Keyboard shortcuts

Press or to navigate between chapters

Press S or / to search in the book

Press ? to show this help

Press Esc to hide this help

External solvers

penmark ships its own FastSolver (see the Fast solver chapter for internals) and treats external solvers as feature-gated oracles — useful for cross-validation, useful as fallbacks for genres where writing a domain-specific propagator is hard, but not on the production solve path.

This doc captures what we tried and what we learned, since most of it isn’t obvious from the source.

Headline numbers

100×100 Akari (release build, single thread, scaffold-derived clued puzzles at 0.42 wall density, cached at /tmp/penmark_compare_100x100.json):

solverwall-clockgap to FastSolver
FastSolver (production)~10 ms
OrToolsSolver (CP-SAT, tuned)~28 ms2.8×
OrToolsSolver (CP-SAT, defaults)~52 ms5.2×
OrToolsSolver (initial port)~115 ms11.4×

compare_ortools (in core/examples/) reproduces this table; profile_ortools breaks the OR-tools call into model-build vs CP-SAT-solve and runs a 30+ parameter sweep so the next round of tuning has a measurement harness ready.

The takeaway is structural: FastSolver is a hand-rolled Akari propagator (per-cell lit_by counter, LOS-cross-aware AC-3, trial-1 with MRV, bitmask state).
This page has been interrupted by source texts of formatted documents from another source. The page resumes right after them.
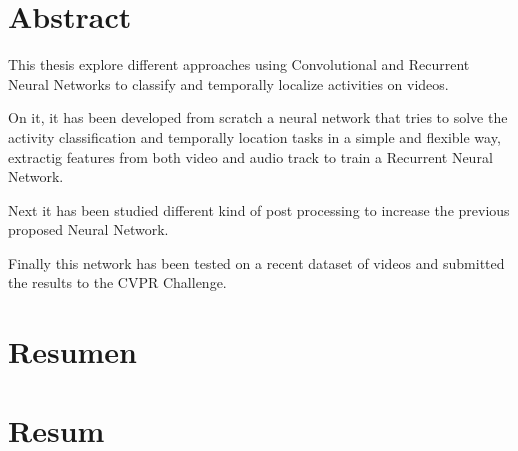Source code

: \chapter*{Abstract}

This thesis explore different approaches using Convolutional and Recurrent Neural Networks to classify and temporally localize activities on videos.

On it, it has been developed from scratch a neural network that tries to solve the activity classification and temporally location tasks in a simple and flexible way, extractig features from both video and audio track to train a Recurrent Neural Network.

Next it has been studied different kind of post processing to increase the previous proposed Neural Network.

Finally this network has been tested on a recent dataset of videos and submitted the results to the CVPR Challenge.

\chapter*{Resumen}

\blindtext


\chapter*{Resum}

\blindtext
A general CP solver can’t replicate that without knowing about the puzzle’s lighting structure; it just sees clauses and cardinality constraints. The “10-100×” pitch from CP-SAT marketing assumes a naive backtracker as the baseline, not a tuned propagator.

OR-tools journey

Initial port: 115 ms at 100×100

The first cut used a one-hot encoding: one BoolVar per (coord, mark) pair with add_exactly_one over each coord. For Akari (binary domain) that’s 2× the variables it needs. CP-SAT’s default parameters were also fighting us — the portfolio of subsolvers, presolve, probing, and linearization all charge fixed setup costs that don’t pay off on a 7,000-constraint Boolean satisfaction model.

Win 1: single-bool encoding for binary domains (115 ms → 45 ms, 2.5×)

When every coord shares a 2-mark domain, allocate one BoolVar per coord and use !v as the indicator for the negative mark. BoolVar implements Not so the negation is free. No exactly_one constraints, half the variables. OneHot stays as a fallback for wider domains (Sudoku-style numeric marks).

Win 2: SatParameters tuning (45 ms → 33 ms)

Methodically benchmarked each top-level parameter against the 100×100 corpus. The CP-SAT primer is emphatic about not modifying top-level params — the portfolio of subsolvers is what makes CP-SAT fast — but that advice is tuned for optimization workloads. For pure satisfaction at our scale:

paramsavings
cp_model_presolve = false~7 ms
cp_model_probing_level = 0~3 ms
linearization_level = 0~2 ms
symmetry_level = 0~3 ms
use_sat_inprocessing = false~1 ms
use_phase_saving = falsesmall
stop_after_first_solution = truesmall
num_search_workers = 1(avoids 8-worker overhead)

These are deliberately against the primer’s guidance because at our scale the portfolio’s fixed setup cost outweighs its wins.

Win 3: specialised constraint encodings (33 ms → 28 ms)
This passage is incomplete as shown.